(Recorded data)
╔══
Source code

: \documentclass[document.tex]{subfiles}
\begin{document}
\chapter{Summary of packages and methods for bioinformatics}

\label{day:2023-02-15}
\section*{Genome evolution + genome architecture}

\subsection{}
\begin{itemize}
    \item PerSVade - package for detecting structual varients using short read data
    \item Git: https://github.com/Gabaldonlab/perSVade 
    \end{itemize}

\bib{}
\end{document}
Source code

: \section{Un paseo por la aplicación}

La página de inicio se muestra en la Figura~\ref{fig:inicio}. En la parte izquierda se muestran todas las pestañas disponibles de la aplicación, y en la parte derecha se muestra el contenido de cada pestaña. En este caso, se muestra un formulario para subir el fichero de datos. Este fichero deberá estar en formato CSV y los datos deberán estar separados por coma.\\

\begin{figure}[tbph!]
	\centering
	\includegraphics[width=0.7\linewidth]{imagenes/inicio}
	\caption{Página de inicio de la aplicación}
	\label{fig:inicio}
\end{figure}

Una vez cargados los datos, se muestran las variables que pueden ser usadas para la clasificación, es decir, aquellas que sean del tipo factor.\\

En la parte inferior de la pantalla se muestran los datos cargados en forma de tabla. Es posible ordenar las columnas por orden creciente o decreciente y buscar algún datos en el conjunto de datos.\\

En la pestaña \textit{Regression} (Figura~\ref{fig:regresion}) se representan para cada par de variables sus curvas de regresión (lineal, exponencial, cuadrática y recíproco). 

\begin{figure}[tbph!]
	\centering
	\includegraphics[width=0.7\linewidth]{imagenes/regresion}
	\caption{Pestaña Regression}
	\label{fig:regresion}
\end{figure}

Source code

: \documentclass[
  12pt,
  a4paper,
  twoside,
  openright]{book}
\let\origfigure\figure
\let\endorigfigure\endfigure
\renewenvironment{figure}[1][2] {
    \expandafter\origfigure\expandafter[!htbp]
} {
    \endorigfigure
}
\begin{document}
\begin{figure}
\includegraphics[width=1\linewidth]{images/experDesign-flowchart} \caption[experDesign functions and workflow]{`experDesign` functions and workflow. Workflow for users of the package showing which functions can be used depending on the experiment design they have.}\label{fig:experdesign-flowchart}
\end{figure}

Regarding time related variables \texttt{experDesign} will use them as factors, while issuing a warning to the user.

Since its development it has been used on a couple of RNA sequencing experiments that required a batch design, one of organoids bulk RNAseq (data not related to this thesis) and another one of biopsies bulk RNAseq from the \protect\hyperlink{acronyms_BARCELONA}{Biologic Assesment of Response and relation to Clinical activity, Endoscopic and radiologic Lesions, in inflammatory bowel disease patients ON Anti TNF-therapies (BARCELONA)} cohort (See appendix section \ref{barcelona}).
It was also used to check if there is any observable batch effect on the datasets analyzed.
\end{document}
╚══
## PROBLEM TO SOLVE
All lines with the word "includegraphics" must be located in the data and copied.

## WRITTEN RESPONSE
	\includegraphics[width=0.7\linewidth]{imagenes/inicio}
	\includegraphics[width=0.7\linewidth]{imagenes/regresion}
\includegraphics[width=1\linewidth]{images/experDesign-flowchart} \caption[experDesign functions and workflow]{`experDesign` functions and workflow. Workflow for users of the package showing which functions can be used depending on the experiment design they have.}\label{fig:experdesign-flowchart}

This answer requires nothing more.